_Provided entries_
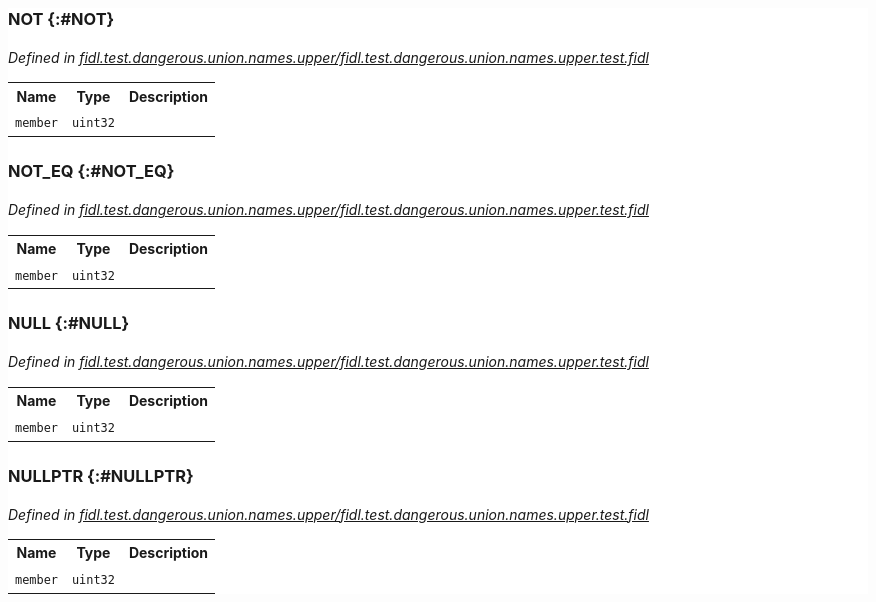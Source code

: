 ### NOT {:#NOT}
*Defined in [fidl.test.dangerous.union.names.upper/fidl.test.dangerous.union.names.upper.test.fidl](https://fuchsia.googlesource.com/fuchsia/+/master/garnet/tests/fidl-dangerous-identifiers/fidl/fidl.test.dangerous.union.names.upper.test.fidl#122)*


<table>
    <tr><th>Name</th><th>Type</th><th>Description</th></tr><tr>
            <td><code>member</code></td>
            <td>
                <code>uint32</code>
            </td>
            <td></td>
        </tr></table>

### NOT_EQ {:#NOT_EQ}
*Defined in [fidl.test.dangerous.union.names.upper/fidl.test.dangerous.union.names.upper.test.fidl](https://fuchsia.googlesource.com/fuchsia/+/master/garnet/tests/fidl-dangerous-identifiers/fidl/fidl.test.dangerous.union.names.upper.test.fidl#123)*


<table>
    <tr><th>Name</th><th>Type</th><th>Description</th></tr><tr>
            <td><code>member</code></td>
            <td>
                <code>uint32</code>
            </td>
            <td></td>
        </tr></table>

### NULL {:#NULL}
*Defined in [fidl.test.dangerous.union.names.upper/fidl.test.dangerous.union.names.upper.test.fidl](https://fuchsia.googlesource.com/fuchsia/+/master/garnet/tests/fidl-dangerous-identifiers/fidl/fidl.test.dangerous.union.names.upper.test.fidl#124)*


<table>
    <tr><th>Name</th><th>Type</th><th>Description</th></tr><tr>
            <td><code>member</code></td>
            <td>
                <code>uint32</code>
            </td>
            <td></td>
        </tr></table>

### NULLPTR {:#NULLPTR}
*Defined in [fidl.test.dangerous.union.names.upper/fidl.test.dangerous.union.names.upper.test.fidl](https://fuchsia.googlesource.com/fuchsia/+/master/garnet/tests/fidl-dangerous-identifiers/fidl/fidl.test.dangerous.union.names.upper.test.fidl#125)*


<table>
    <tr><th>Name</th><th>Type</th><th>Description</th></tr><tr>
            <td><code>member</code></td>
            <td>
                <code>uint32</code>
            </td>
            <td></td>
        </tr></table>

_Action item_
Copy the listing word for word, excluding its pictures.

_Solution to the problem_
Source code

: ### NOT {:#NOT}
*Defined in [fidl.test.dangerous.union.names.upper/fidl.test.dangerous.union.names.upper.test.fidl](https://fuchsia.googlesource.com/fuchsia/+/master/garnet/tests/fidl-dangerous-identifiers/fidl/fidl.test.dangerous.union.names.upper.test.fidl#122)*


<table>
    <tr><th>Name</th><th>Type</th><th>Description</th></tr><tr>
            <td><code>member</code></td>
            <td>
                <code>uint32</code>
            </td>
            <td></td>
        </tr></table>

### NOT_EQ {:#NOT_EQ}
*Defined in [fidl.test.dangerous.union.names.upper/fidl.test.dangerous.union.names.upper.test.fidl](https://fuchsia.googlesource.com/fuchsia/+/master/garnet/tests/fidl-dangerous-identifiers/fidl/fidl.test.dangerous.union.names.upper.test.fidl#123)*


<table>
    <tr><th>Name</th><th>Type</th><th>Description</th></tr><tr>
            <td><code>member</code></td>
            <td>
                <code>uint32</code>
            </td>
            <td></td>
        </tr></table>

### NULL {:#NULL}
*Defined in [fidl.test.dangerous.union.names.upper/fidl.test.dangerous.union.names.upper.test.fidl](https://fuchsia.googlesource.com/fuchsia/+/master/garnet/tests/fidl-dangerous-identifiers/fidl/fidl.test.dangerous.union.names.upper.test.fidl#124)*


<table>
    <tr><th>Name</th><th>Type</th><th>Description</th></tr><tr>
            <td><code>member</code></td>
            <td>
                <code>uint32</code>
            </td>
            <td></td>
        </tr></table>

### NULLPTR {:#NULLPTR}
*Defined in [fidl.test.dangerous.union.names.upper/fidl.test.dangerous.union.names.upper.test.fidl](https://fuchsia.googlesource.com/fuchsia/+/master/garnet/tests/fidl-dangerous-identifiers/fidl/fidl.test.dangerous.union.names.upper.test.fidl#125)*


<table>
    <tr><th>Name</th><th>Type</th><th>Description</th></tr><tr>
            <td><code>member</code></td>
            <td>
                <code>uint32</code>
            </td>
            <td></td>
        </tr></table>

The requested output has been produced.